Kam Chatman wasn’t supposed to be Michigan’s hero.

He was supposed to be on the bench until Muhammad-Ali Abdur-Rahkman fouled out with 1:01 to go. When Derrick Walton passed the game-winning ball off to Chatman with four seconds left, Chatman was supposed to be Aubrey Dawkins — Walton just confused the two in the moment.

And when Chatman chucked up what would become the game-winner, his 2.8 points per game and 26.9-percent shooting percentage from three were supposed to catch up to him.

He wasn’t supposed to be in the game, he wasn’t supposed to get the ball, and he wasn’t supposed to make the shot.

But he did.

Thanks to one of the unlikeliest of heroes, the Michigan basketball team upset No. 10 Indiana in its home state, advanced to the Big Ten semifinals and kept its NCAA tournament dreams alive.

And in a dream-come-true moment for Chatman, the five seconds of opportunity he wasn’t supposed to have may have resuscitated his career.

“So proud of Kam Chatman here, who spent the first two years, a lot of time sitting down in the bench with us,” said Michiagn coach John Beilein after the game. “But he’s, yes sir, no sir, working hard every single day, trying to grow his game. And for him to be rewarded with that big shot, with that moment that he will always be remembered for, is worth it for me knowing he has done such a great job of handling all of his adversity.”
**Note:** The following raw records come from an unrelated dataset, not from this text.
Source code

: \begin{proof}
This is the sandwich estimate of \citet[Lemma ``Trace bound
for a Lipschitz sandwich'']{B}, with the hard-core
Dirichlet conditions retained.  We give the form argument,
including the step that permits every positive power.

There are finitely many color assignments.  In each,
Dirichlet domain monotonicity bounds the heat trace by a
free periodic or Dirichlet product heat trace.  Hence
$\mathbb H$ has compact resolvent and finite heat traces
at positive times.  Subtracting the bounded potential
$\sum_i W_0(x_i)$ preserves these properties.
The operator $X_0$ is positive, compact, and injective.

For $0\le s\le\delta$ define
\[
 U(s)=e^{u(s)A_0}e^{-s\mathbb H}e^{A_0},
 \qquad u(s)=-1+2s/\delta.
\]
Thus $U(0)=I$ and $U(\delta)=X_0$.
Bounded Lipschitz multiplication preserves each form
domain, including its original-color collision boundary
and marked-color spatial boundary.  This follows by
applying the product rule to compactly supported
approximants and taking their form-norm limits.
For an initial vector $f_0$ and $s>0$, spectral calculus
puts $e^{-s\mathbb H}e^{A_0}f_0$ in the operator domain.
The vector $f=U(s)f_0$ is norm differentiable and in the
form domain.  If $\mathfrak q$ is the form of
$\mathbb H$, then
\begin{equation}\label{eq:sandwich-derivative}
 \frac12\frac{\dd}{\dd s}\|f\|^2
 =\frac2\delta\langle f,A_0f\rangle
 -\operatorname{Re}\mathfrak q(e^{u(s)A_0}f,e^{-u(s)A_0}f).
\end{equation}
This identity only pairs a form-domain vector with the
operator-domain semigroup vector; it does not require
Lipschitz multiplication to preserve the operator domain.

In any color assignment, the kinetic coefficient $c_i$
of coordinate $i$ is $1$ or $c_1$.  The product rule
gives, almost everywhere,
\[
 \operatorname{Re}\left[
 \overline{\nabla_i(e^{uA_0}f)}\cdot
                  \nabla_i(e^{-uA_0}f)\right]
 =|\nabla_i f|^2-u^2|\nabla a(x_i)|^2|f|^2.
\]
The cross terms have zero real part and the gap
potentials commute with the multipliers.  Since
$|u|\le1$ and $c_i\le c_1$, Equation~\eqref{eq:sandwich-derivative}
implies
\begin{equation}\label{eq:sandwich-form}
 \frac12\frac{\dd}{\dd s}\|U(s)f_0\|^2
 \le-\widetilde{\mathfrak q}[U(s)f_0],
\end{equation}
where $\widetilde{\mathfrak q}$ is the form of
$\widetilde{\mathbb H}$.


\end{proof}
It was no secret that Chatman, once a five-star recruit, had struggled throughout his first two seasons at Michigan. He began his career as a starter, but plummeted down the depth chart due to a lack of decision-making, ball-handling or athleticism. This season, he is averaging just seven minutes per game, few of which came during meaningful moments.

But he was still young, 6-foot-8 and on a team ravaged by injuries, so Beilein stuck with him. Eventually, Chatman even gained the coaching staff’s trust, as he provided a first-half spark in the Wolverines’ near-upset of Maryland on Feb. 21 and moved into the eighth-spot of Michigan’s rotation thereafter.
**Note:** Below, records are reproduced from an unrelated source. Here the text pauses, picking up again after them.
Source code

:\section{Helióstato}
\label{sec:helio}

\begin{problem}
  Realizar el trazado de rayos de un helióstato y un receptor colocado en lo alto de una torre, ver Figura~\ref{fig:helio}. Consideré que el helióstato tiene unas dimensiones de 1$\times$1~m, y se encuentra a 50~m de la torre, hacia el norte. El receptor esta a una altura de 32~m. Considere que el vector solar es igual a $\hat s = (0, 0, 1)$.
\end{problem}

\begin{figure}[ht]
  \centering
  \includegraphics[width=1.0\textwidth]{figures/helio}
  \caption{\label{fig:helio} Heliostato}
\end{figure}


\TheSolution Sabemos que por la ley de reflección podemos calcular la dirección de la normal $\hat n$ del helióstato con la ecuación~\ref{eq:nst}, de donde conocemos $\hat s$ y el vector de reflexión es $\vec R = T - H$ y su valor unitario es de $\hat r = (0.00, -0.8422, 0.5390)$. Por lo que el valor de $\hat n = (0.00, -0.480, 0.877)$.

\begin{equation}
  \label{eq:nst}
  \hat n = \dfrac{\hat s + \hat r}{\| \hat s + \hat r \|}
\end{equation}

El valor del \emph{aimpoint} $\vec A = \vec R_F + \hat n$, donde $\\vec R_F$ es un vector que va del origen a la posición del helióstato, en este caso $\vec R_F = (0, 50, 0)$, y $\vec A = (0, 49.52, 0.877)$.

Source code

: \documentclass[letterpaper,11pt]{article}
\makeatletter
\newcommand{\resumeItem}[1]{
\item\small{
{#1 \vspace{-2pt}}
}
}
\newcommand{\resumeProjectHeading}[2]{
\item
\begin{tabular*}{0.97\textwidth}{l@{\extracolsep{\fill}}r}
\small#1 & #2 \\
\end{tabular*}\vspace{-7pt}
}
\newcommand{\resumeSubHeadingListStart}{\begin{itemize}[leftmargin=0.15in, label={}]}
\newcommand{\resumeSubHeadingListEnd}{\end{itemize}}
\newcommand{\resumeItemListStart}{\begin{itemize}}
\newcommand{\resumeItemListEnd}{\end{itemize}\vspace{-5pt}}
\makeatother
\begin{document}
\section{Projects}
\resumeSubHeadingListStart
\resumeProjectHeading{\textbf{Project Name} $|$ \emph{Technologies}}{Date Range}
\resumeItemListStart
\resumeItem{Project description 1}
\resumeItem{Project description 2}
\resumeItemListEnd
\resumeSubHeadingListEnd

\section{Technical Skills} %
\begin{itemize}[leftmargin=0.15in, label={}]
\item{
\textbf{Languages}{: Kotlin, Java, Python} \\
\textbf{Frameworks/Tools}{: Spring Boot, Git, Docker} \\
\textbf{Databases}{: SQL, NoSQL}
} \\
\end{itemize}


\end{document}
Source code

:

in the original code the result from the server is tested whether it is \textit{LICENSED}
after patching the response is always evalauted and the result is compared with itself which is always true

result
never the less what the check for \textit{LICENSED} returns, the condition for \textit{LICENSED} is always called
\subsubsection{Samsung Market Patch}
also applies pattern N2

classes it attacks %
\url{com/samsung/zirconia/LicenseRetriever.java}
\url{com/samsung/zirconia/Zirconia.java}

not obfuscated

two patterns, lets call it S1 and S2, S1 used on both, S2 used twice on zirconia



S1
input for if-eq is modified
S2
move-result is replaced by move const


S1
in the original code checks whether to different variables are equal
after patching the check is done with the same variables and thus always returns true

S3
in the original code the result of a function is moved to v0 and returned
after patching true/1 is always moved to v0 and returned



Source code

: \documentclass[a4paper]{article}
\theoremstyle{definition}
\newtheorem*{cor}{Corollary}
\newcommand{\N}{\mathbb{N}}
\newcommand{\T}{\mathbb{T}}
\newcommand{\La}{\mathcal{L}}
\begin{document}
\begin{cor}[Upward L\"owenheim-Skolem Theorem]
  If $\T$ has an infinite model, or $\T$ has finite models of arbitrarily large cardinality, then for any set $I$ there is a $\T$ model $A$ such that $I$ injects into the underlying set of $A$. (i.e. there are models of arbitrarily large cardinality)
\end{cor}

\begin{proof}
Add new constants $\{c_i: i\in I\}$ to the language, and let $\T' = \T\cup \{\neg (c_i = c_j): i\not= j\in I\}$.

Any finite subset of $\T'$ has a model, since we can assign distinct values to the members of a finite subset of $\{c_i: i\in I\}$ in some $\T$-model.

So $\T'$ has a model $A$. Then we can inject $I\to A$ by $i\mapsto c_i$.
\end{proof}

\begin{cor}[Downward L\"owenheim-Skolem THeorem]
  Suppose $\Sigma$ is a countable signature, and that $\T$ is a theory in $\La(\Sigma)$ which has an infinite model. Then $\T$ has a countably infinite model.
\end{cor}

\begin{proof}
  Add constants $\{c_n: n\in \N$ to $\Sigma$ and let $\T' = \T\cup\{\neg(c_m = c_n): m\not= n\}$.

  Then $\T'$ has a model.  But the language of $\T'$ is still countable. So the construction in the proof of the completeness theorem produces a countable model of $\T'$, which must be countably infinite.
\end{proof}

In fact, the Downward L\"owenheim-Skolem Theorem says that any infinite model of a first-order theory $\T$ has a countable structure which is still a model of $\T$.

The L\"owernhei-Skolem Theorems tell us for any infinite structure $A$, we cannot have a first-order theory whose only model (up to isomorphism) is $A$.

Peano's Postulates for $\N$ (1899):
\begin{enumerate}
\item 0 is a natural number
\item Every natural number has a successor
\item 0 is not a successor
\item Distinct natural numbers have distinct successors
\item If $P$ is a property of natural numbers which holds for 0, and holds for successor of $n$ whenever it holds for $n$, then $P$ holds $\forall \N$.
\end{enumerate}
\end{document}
Even with the upgrade, however, no right-minded coach puts Chatman in that situation for his first meaningful action in nearly two seasons. Fortunately for the Wolverines, Chatman had been there before. Sort of.
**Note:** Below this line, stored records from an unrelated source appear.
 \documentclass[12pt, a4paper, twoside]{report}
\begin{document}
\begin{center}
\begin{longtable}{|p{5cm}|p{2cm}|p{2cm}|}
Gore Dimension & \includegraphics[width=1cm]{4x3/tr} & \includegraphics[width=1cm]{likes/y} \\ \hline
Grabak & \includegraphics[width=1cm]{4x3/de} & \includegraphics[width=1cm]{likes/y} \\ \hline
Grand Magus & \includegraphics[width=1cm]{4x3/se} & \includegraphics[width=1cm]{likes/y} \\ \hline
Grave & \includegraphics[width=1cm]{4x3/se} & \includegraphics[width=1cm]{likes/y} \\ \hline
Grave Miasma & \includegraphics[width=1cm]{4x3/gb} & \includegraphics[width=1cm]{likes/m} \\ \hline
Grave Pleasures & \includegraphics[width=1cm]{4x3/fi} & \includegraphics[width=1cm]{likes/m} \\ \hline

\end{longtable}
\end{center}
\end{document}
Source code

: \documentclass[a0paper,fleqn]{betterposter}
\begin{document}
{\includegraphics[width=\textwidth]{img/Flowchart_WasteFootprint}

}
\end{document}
“As soon as he got it, I knew it was going in,” said Abdur-Rahkman. “He’s always hitting shots at the buzzer in (in-practice) games. He just has that fearless mentality.”

In his fall from prominence, Chatman had become something of a gym rat. Going to extra practices with Caris LeVert, battling Dawkins for minutes in practice and getting kicked out of the gym for overworking on his own, the sophomore saw a path back onto the court, and was determined to take it or fail trying.

So though he had done little to write home about all season, Beilein called Chatman’s name with Michigan’s season hanging in the balance. The Wolverines trailed by two with a minute left with NCAA tournament implications on the line, but they simply needed a body.

Instead, Chatman etched his name in Michigan lore, holding onto a pass Walton would later admit he wanted back for as long as he could before lobbing a corner three that not only went in, but may have put the Wolverines in the tournament as well.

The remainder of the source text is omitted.